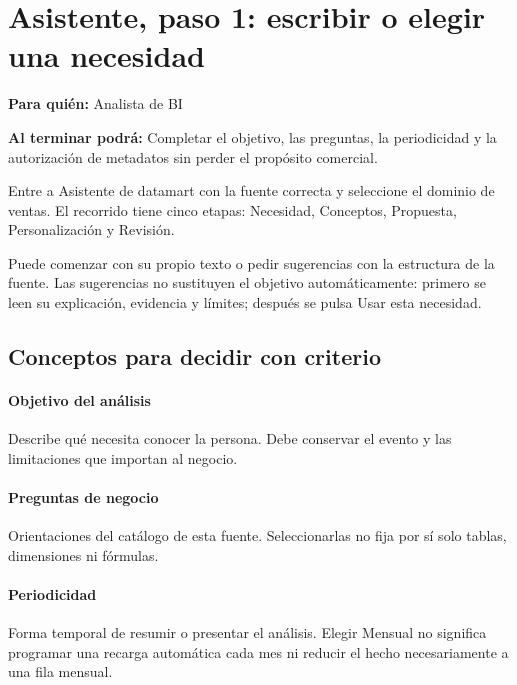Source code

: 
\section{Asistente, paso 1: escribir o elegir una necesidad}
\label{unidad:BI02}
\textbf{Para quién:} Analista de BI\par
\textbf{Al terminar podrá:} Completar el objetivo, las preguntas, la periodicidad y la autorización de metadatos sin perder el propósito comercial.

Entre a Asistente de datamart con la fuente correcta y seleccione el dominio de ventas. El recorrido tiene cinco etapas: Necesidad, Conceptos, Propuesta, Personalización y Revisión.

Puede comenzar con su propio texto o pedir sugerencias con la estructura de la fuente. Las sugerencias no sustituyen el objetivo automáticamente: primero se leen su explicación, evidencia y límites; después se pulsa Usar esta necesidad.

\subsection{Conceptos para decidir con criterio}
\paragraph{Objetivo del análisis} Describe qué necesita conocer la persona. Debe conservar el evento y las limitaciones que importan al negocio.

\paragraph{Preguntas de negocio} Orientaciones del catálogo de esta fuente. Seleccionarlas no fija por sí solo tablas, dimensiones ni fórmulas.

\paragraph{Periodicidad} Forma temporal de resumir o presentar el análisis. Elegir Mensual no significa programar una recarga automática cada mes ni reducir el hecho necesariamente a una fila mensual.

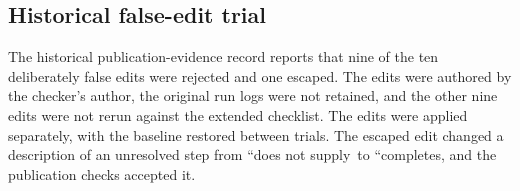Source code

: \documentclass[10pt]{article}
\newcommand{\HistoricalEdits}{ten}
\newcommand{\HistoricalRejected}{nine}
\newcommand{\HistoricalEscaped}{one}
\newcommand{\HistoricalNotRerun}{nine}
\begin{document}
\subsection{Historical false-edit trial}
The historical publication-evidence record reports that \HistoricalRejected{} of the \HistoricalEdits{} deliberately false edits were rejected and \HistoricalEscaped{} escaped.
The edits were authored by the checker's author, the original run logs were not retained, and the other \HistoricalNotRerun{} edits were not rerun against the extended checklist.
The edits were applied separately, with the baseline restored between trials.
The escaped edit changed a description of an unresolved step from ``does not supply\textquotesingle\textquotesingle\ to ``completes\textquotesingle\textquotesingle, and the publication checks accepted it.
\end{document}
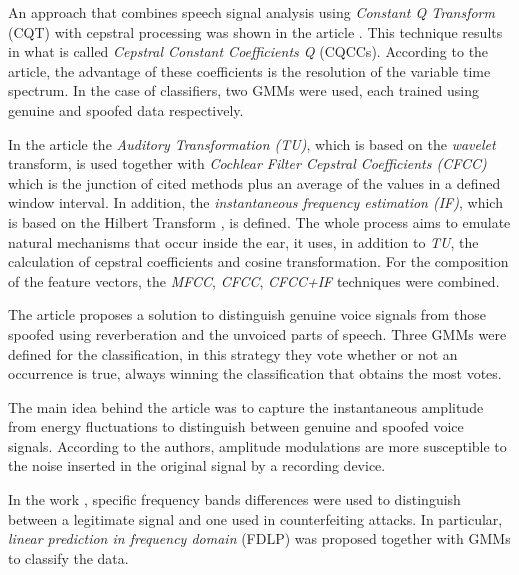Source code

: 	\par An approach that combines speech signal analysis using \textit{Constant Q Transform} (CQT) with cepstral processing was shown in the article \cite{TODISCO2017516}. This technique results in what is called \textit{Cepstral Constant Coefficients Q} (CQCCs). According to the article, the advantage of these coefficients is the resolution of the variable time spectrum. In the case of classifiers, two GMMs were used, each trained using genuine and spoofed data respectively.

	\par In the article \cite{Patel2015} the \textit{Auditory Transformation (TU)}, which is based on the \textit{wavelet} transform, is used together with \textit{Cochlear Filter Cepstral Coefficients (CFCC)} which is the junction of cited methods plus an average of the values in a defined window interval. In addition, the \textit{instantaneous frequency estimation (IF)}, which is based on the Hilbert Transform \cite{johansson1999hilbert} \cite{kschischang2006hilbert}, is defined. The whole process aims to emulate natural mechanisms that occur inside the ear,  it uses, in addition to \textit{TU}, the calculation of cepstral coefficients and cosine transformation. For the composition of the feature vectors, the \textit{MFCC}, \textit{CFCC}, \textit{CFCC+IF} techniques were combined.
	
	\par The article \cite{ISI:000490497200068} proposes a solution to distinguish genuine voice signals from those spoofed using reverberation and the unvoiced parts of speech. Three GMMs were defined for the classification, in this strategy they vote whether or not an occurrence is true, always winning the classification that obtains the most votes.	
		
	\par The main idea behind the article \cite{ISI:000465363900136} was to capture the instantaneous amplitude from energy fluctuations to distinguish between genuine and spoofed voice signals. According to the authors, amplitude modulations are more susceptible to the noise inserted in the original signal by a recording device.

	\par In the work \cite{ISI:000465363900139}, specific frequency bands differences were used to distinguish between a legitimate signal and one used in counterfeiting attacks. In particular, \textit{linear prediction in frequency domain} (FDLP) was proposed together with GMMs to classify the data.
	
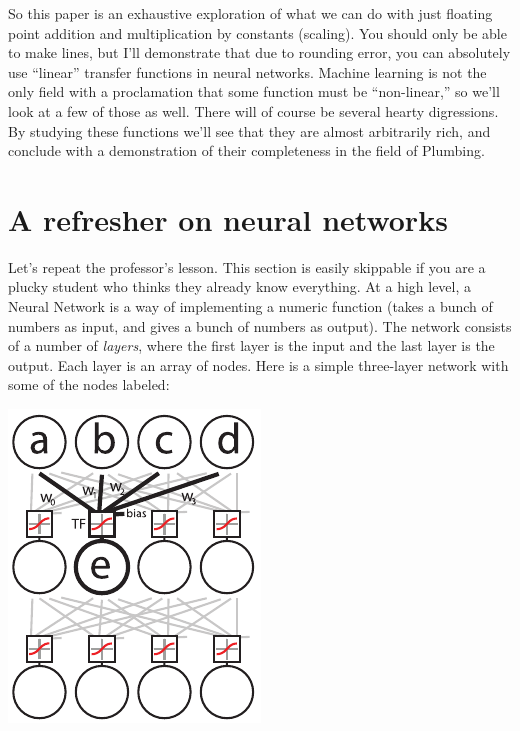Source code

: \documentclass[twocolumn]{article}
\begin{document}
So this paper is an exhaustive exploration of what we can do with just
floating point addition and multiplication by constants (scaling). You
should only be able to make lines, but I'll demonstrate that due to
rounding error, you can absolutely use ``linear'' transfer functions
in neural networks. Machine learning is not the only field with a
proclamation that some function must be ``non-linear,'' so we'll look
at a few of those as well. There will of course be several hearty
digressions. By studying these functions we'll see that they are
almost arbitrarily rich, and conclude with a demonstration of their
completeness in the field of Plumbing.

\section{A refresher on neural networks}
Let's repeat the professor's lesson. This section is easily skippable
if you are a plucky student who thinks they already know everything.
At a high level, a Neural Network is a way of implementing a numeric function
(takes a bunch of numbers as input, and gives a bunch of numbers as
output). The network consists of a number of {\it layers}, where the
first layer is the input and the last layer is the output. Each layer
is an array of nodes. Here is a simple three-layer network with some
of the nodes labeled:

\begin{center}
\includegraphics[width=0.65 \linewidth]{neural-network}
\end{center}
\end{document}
++++
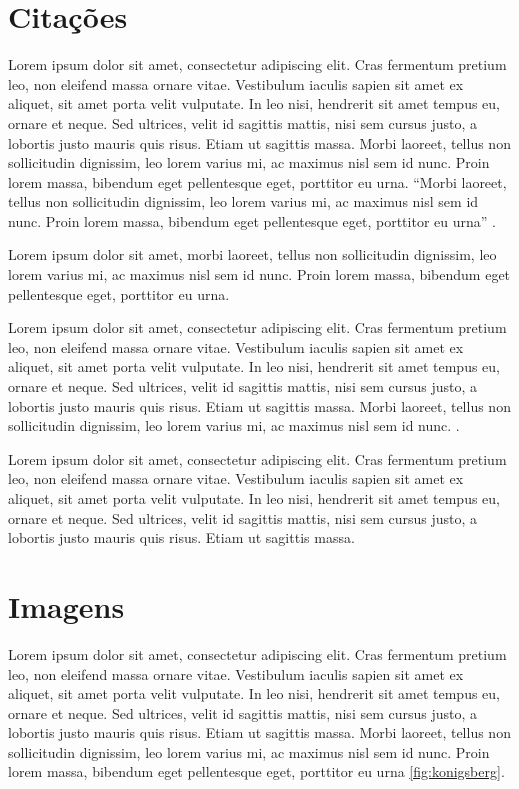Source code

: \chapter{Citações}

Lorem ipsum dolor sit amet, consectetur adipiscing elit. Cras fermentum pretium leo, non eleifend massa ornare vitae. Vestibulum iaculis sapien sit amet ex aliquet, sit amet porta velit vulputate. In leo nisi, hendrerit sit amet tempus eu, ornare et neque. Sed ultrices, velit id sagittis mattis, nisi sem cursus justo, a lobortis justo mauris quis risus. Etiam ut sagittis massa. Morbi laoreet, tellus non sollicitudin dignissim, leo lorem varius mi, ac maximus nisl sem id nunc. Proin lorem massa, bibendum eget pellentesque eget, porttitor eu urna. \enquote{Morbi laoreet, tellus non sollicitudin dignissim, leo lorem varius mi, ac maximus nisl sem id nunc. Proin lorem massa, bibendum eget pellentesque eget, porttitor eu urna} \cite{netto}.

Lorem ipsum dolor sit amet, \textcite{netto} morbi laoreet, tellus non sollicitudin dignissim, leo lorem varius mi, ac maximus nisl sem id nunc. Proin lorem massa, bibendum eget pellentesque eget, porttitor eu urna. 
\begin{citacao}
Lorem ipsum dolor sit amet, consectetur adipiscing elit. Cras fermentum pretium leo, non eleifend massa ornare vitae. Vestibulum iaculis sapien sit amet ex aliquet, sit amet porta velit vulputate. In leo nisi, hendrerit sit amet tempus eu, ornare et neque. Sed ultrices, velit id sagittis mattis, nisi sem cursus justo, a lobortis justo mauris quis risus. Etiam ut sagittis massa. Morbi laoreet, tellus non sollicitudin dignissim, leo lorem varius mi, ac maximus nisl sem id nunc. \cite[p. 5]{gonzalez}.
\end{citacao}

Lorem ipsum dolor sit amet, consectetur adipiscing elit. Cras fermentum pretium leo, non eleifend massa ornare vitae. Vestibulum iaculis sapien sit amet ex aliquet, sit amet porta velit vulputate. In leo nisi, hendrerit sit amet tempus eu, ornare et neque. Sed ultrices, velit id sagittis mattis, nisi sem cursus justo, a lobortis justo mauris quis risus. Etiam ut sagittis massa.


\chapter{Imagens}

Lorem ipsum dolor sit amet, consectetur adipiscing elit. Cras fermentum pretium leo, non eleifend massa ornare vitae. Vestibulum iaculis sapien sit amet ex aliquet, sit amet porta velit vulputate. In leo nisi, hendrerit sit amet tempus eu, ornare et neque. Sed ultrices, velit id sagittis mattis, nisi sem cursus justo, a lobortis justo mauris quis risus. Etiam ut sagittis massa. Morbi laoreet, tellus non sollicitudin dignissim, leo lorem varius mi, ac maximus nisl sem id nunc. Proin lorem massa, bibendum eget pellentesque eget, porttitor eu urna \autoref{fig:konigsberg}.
++++
▶ _What you will do_: Once you reach the line with "at a few of" in the data above, copy it and every line after it exactly, up to and including the line with "completeness in the field of Plumbing.".

▶ _Task result_:
at a few of those as well. There will of course be several hearty
digressions. By studying these functions we'll see that they are
almost arbitrarily rich, and conclude with a demonstration of their
completeness in the field of Plumbing.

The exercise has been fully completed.